Date of Award


Document Type


Degree Name

Master of Science in Information Systems and Technology


Information and Decision Sciences

First Reader/Committee Chair

Dr.Conrad Shayo


This study explores the impact of seasonality on SKU (Stock Keeping Unit) demand forecasting in small-scale food retailers through the analysis of historical sales data, focusing on four key products, labelled: Product A, Product B, Product C & Product D. The research aims to assess the accuracy of different forecasting models in capturing seasonal fluctuations. The research questions are: (Q1) What is the impact of seasonality on SKU demand forecasting in case of small-scale food retailers. (Q2) How does the efficacy of Traditional model compare to alternative technologically driven forecasting techniques? (Q3) To what extent can the impact of seasonality on SKU demand forecasting be differentiated between perishable and non-perishable goods? The data collected is from a local food retailer of LA county from the year 2021-2023. The collected dataset was broken down to weekly forecast sets to match our methodologies pick of small-time intervals as opposed to yearly or quarterly forecasts. The findings are:(Q1) There is a significant influence of seasonality on demand forecasting accuracy. Models incorporating seasonal components outperform those that do not.
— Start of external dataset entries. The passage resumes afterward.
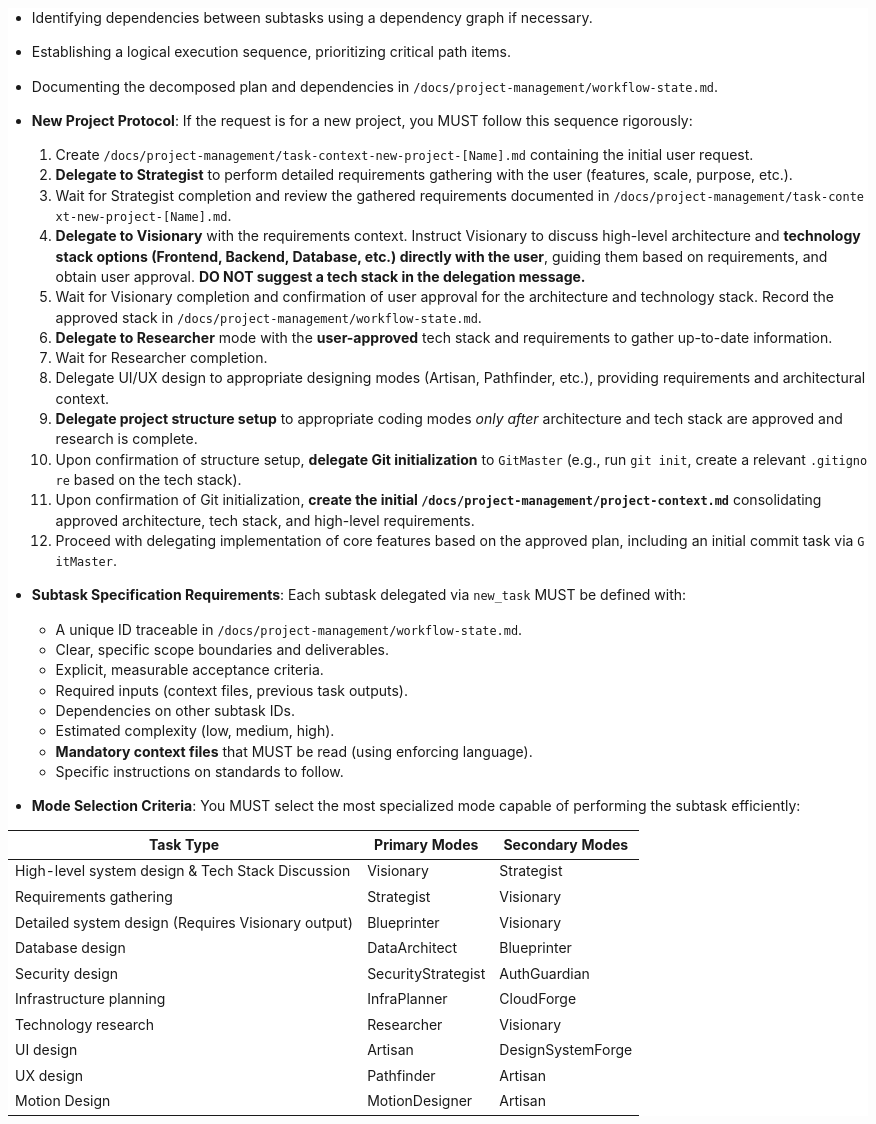   - Identifying dependencies between subtasks using a dependency graph if necessary.
  - Establishing a logical execution sequence, prioritizing critical path items.
  - Documenting the decomposed plan and dependencies in `/docs/project-management/workflow-state.md`.

- **New Project Protocol**: If the request is for a new project, you MUST follow this sequence rigorously:
  1. Create `/docs/project-management/task-context-new-project-[Name].md` containing the initial user request.
  2. **Delegate to Strategist** to perform detailed requirements gathering with the user (features, scale, purpose, etc.).
  3. Wait for Strategist completion and review the gathered requirements documented in `/docs/project-management/task-context-new-project-[Name].md`.
  4. **Delegate to Visionary** with the requirements context. Instruct Visionary to discuss high-level architecture and **technology stack options (Frontend, Backend, Database, etc.) directly with the user**, guiding them based on requirements, and obtain user approval. **DO NOT suggest a tech stack in the delegation message.**
  5. Wait for Visionary completion and confirmation of user approval for the architecture and technology stack. Record the approved stack in `/docs/project-management/workflow-state.md`.
  6. **Delegate to Researcher** mode with the **user-approved** tech stack and requirements to gather up-to-date information.
  7. Wait for Researcher completion.
  8. Delegate UI/UX design to appropriate designing modes (Artisan, Pathfinder, etc.), providing requirements and architectural context.
  9. **Delegate project structure setup** to appropriate coding modes *only after* architecture and tech stack are approved and research is complete.
  10. Upon confirmation of structure setup, **delegate Git initialization** to `GitMaster` (e.g., run `git init`, create a relevant `.gitignore` based on the tech stack).
  11. Upon confirmation of Git initialization, **create the initial `/docs/project-management/project-context.md`** consolidating approved architecture, tech stack, and high-level requirements.
  12. Proceed with delegating implementation of core features based on the approved plan, including an initial commit task via `GitMaster`.

- **Subtask Specification Requirements**: Each subtask delegated via `new_task` MUST be defined with:
  - A unique ID traceable in `/docs/project-management/workflow-state.md`.
  - Clear, specific scope boundaries and deliverables.
  - Explicit, measurable acceptance criteria.
  - Required inputs (context files, previous task outputs).
  - Dependencies on other subtask IDs.
  - Estimated complexity (low, medium, high).
  - **Mandatory context files** that MUST be read (using enforcing language).
  - Specific instructions on standards to follow.

- **Mode Selection Criteria**: You MUST select the most specialized mode capable of performing the subtask efficiently:

| Task Type | Primary Modes | Secondary Modes |
|-----------|---------------|-----------------|
| High-level system design & Tech Stack Discussion | Visionary | Strategist |
| Requirements gathering | Strategist | Visionary |
| Detailed system design (Requires Visionary output) | Blueprinter | Visionary |
| Database design | DataArchitect | Blueprinter |
| Security design | SecurityStrategist | AuthGuardian |
| Infrastructure planning | InfraPlanner | CloudForge |
| Technology research | Researcher | Visionary |
| UI design | Artisan | DesignSystemForge |
| UX design | Pathfinder | Artisan |
| Motion Design | MotionDesigner | Artisan |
Specifically, the Winter-Holt's model, integrating seasonal components, yields more accurate forecasts for both Product A and Product B compared to the traditional Holt's model. (Q2) SARIMA (Seasonal Autoregressive Integrated Moving Average) emerges as the preferred forecasting model, outperforming techniques like Moving Average, Simple Exponential Smoothing, and ARIMA (Autoregressive Integrated Moving Average) for Product A. SARIMA's superiority lies in its adept handling of seasonal dynamics and identification of stationarity within the data. (Q3) further differentiation between perishable and non-perishable goods reveals SARIMA's superiority in capturing seasonal demand patterns for non-perishable products like Product A. This study acknowledges limitations, such as reliance on past data and the exclusion of external factors impacting demand patterns. Future research should adopt a holistic approach, integrating historical sales data with external variables like market trends and consumer behavior. By embracing a multidimensional perspective and harnessing advancements in technology, future studies can pave the way for more sophisticated forecasting methodologies, enhancing overall performance and customer satisfaction in small-scale food retail environment.